EDIT2: I am only using A, B, C... as a representation...those can be any string made out of letters and numbers

Answer 1

I don't know Python, but you can do this with three simple regex-replaces (possibly doable as a single regex, but the following should work fine).

Javascript version:

str = '[' + str.replace(/!\n/, ', ').replace(/<[^\/>]*>/, '[').replace(/<\/[^>]*>/, ']') + ']';

Hopefully that will be understandable enough to translate to Python.

Edit: Are you looking for array output? I thought your sample output was a literal string, but now I think that was meant to represent a nested array.

Answer 2

Wouldn't it be easier to just replace <tag> with [ and </tag> with ], and !\n with ,, and at the end embrace everything in one more pair of []?

Answer 3

Yes it is possible.

To generate a flat array, your regex would be quite hairy, involving backtracking. It would be very similar to a regex for splitting a CSV file while allowing quoted strings, where the <tag> / </tag> markers take the place of the quote marks, and the ! takes the place of the comma.

But you asked for a nested array structure, and in fact that makes things easier.

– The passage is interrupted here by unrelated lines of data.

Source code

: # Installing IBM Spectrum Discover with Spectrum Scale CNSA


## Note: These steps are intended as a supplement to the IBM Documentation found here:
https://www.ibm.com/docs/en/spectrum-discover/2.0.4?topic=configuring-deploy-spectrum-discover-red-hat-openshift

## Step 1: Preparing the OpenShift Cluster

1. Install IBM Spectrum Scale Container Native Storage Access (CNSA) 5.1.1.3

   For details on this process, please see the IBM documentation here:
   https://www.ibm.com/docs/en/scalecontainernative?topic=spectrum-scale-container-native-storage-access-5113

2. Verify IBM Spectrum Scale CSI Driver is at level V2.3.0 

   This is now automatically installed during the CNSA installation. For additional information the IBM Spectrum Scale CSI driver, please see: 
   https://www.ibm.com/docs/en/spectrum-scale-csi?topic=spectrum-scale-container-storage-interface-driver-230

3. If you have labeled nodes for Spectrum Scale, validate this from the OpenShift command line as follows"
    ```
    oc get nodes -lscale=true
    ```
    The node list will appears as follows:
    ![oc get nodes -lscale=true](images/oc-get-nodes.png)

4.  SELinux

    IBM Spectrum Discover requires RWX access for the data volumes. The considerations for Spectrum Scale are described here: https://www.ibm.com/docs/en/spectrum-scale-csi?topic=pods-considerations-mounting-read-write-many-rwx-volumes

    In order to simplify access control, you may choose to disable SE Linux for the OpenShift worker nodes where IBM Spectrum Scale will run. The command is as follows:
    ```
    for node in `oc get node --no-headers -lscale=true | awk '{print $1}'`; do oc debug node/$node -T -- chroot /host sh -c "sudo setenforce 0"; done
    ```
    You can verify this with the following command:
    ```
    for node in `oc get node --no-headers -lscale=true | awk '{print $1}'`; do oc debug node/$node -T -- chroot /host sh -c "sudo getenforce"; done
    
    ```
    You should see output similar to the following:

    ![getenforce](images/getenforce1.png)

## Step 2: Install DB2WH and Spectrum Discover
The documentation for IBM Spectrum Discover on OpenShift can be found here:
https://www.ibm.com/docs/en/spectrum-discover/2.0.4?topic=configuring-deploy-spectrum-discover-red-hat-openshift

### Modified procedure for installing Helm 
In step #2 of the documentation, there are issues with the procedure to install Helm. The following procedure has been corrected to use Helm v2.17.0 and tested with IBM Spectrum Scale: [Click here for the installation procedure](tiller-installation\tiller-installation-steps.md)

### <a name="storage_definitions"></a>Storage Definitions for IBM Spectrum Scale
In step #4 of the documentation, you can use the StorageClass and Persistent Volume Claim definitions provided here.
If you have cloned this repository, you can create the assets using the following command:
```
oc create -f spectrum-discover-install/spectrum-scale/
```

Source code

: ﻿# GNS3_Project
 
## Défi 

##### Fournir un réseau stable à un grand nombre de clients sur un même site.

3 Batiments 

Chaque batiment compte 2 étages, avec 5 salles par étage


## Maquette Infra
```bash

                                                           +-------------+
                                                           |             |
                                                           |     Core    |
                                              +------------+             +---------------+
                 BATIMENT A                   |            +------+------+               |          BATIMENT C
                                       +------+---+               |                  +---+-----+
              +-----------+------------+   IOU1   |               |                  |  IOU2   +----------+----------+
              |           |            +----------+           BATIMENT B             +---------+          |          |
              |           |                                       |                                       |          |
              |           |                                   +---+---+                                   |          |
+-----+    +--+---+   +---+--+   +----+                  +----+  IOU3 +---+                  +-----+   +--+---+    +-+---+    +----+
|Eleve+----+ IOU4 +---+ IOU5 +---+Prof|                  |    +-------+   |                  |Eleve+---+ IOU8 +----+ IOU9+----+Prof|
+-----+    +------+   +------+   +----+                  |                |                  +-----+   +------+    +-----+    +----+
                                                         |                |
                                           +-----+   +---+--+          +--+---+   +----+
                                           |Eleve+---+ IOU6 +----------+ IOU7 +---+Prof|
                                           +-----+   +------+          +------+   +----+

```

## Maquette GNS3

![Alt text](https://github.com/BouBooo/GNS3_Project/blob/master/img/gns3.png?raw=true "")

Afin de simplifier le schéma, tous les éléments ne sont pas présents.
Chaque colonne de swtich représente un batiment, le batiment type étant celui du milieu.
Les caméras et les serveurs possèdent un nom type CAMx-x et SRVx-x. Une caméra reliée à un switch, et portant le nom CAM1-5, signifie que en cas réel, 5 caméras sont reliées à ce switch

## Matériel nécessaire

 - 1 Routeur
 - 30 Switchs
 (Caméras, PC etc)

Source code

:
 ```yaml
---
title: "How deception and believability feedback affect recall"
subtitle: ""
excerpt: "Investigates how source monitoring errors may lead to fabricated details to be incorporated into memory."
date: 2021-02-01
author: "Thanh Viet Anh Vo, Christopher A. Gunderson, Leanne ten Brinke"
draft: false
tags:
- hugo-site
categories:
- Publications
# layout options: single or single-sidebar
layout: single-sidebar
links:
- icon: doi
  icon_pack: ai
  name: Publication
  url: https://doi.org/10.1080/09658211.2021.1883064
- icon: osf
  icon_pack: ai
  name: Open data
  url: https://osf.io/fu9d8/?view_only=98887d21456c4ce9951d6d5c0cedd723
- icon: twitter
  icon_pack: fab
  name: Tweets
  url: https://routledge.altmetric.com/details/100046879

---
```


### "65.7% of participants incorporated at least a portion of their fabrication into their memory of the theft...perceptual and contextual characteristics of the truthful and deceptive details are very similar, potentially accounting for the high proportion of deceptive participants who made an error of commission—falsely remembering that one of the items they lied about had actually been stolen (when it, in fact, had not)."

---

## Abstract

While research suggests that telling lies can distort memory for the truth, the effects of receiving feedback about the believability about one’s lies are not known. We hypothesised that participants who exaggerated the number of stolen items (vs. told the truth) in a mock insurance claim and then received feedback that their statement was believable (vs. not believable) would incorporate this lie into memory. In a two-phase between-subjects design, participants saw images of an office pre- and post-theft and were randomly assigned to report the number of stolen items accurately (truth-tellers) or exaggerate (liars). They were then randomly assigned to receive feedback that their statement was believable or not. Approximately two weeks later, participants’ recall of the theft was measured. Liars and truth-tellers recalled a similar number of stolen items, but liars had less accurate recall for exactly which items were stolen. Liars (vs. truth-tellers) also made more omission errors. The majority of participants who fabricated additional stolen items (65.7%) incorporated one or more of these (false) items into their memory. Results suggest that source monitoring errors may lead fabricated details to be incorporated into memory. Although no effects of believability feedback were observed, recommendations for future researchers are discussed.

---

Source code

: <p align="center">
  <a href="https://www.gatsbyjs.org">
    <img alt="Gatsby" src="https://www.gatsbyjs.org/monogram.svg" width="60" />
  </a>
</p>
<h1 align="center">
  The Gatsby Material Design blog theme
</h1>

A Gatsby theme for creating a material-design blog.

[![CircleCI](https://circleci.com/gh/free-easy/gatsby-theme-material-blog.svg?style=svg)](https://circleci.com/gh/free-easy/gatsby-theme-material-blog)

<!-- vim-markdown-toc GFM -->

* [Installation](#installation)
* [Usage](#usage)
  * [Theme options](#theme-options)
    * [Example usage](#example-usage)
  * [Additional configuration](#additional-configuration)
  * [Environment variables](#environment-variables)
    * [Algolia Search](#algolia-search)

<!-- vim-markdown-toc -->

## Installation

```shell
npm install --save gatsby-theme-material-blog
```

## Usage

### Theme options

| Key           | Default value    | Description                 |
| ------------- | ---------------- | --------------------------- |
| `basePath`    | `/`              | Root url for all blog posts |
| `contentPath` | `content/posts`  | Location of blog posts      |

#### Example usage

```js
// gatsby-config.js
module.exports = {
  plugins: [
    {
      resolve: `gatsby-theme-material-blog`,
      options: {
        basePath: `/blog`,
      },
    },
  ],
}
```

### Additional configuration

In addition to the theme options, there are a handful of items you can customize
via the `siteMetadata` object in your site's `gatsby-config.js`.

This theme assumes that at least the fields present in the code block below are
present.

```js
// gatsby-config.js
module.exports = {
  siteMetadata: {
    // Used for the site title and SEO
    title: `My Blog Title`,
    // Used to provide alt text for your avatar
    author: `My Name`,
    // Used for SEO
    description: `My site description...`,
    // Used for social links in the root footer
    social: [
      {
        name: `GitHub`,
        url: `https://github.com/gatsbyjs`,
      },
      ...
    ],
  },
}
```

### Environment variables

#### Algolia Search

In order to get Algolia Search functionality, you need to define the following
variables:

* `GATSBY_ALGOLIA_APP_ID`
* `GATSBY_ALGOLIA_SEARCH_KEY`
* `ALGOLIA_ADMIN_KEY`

In order to get the nested array structure, you're going to need to do two separate split operations, which means doing two separate regex operations. You could do the first one as described above, but in fact, having to do two separate operations actually makes it easier for you because you can split out the sections embedded in the <tag>s in the first pass, and since you say there's no nested tags, that means you don't need to do any complex regex back-tracking.

Hope that helps.

Answer 4

from collections import deque
from types import StringTypes

s = "A!\nB!\nC!\n<tag>\nD!\nE!\n</tag>\nF!\n<tag>\nG!\n</tag>"

def parse(parts):
    if type(parts) in StringTypes:
        parts = deque(parts.split("\n"))
    ret = []
    while parts:
        part = parts.popleft()
        if part[-1] == "!":
            ret.append(part[:-1])
        elif part == "<tag>":
            ret.append(parse(parts))
        elif part == "</tag>":
            return ret
    return ret

print parse(s)

I use a deque for speed because pop(0) would be very slow, and reversing the list and using pop() would make the function harder to read and understand.

I dare anyone to create a regexp doing the same, while also improving clarity!

(BTW, I think you could also use the pyparsing module to solve this problem, since it supports recursion.)

EDIT: Changed function to expect either string or deque as argument, simplifying invocation.

Answer 5

Here is my solution to the problem. It uses regexp and some operations on the list.

import re
my_str = "A!\nB!\n<tag>\nC!\n</tag>\nD!\nE!\n<tag>\nF!\nG!\n</tag>\nH!\n"

x = re.findall("^(?:.|\n)+?(?=\n<tag>)",str) + re.findall("(?<=</tag>\n)(?:.|\n)+?(?=\n<tag>\n)",str) + re.findall("(?<=>\n)(?:[^>]|\n)+(?=\n)$",my_str)


y =[]
for elem in x:
    y += elem.split('\n')
x = re.findall("((?<=<tag>\n)(?:.|\n)+?(?=\n</tag>\n))",my_str)
for elem in x:
    y.append(elem.split('\n'))   

print y 

it produces the output

['A!', 'B!', 'D!', 'E!', 'H!', ['C!'], ['F!', 'G!']]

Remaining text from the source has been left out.